Tampouco cabe a aplicação analógica da Portaria ao caso concreto. Com efeito, a finalidade da norma que protege populações acometidas por calamidade pública é de resguardar situações de extrema penúria, que
comprometem a própria sobrevivência física e biológica das pessoas afetadas, o que justificaria a alocação dos valores a serem recolhidos a título de tributo para despesas com o mínimo existencial, é dizer: víveres, moradia,
vestimentas e mesmo o funeral de familiares, por exemplo.
Nesse sentido, o estado de calamidade pública provocado pelo vírus Covid-19 atinge horizontalmente a todos, mas em graus distintos, motivo pelo qual aplicar analogicamente uma portaria de forma indistinta a
todas as sociedades empresárias que se arvorem nos direitos conferidos pela norma contraria o próprio fundamento da analogia: aplicar a mesma norma a pessoas que materialmente encontram-se na mesma situação fática e
jurídica.
Portanto, nesse cenário, não sendo a norma apontada como fundamento legal para o direito pleiteado, não se pode falar em perfeita subsunção do fato à norma.

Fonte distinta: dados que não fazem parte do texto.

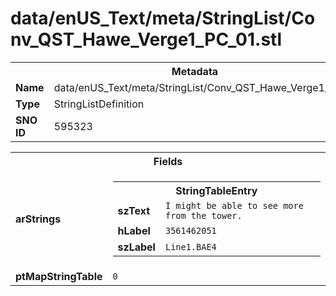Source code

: <h1>data/enUS_Text/meta/StringList/Conv_QST_Hawe_Verge1_PC_01.stl</h1><table><tr><th colspan="100%">Metadata</th></tr><tr><td><b>Name</b></td><td>data/enUS_Text/meta/StringList/Conv_QST_Hawe_Verge1_PC_01.stl</td></tr><tr><td><b>Type</b></td><td>StringListDefinition</td></tr><tr><td><b>SNO ID</b></td><td>595323</td></tr></table>

<table><tr><th colspan="100%">Fields</th></tr><tr><td><b>arStrings</b></td><td><table><tr><th colspan="100%">StringTableEntry</th></tr><tr><td><b>szText</b></td><td><code>I might be able to see more from the tower.</code></td></tr><tr><td><b>hLabel</b></td><td><code>3561462051</code></td></tr><tr><td><b>szLabel</b></td><td><code>Line1.BAE4</code></td></tr></table>


</td></tr><tr><td><b>ptMapStringTable</b></td><td><code>0</code></td></tr></table>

Ainda, cabe observar que o funcionamento de fato da atividade empresária da parte impetrante neste momento não está a depender do deferimento deste pedido, na medida em que o não recolhimento de tributos,
caso venha a ocorrer, não impede de pronto, per se stante, a continuidade das atividades empresariais. Antes, dará ensejo a cobranças futuras dos valores impagos, caso não sobrevenha norma geral e abstrata que ampare a
pretensão mandamental, de interesse de grande parcela das pessoas jurídicas submetidas ao poder tributante do Estado brasileiro.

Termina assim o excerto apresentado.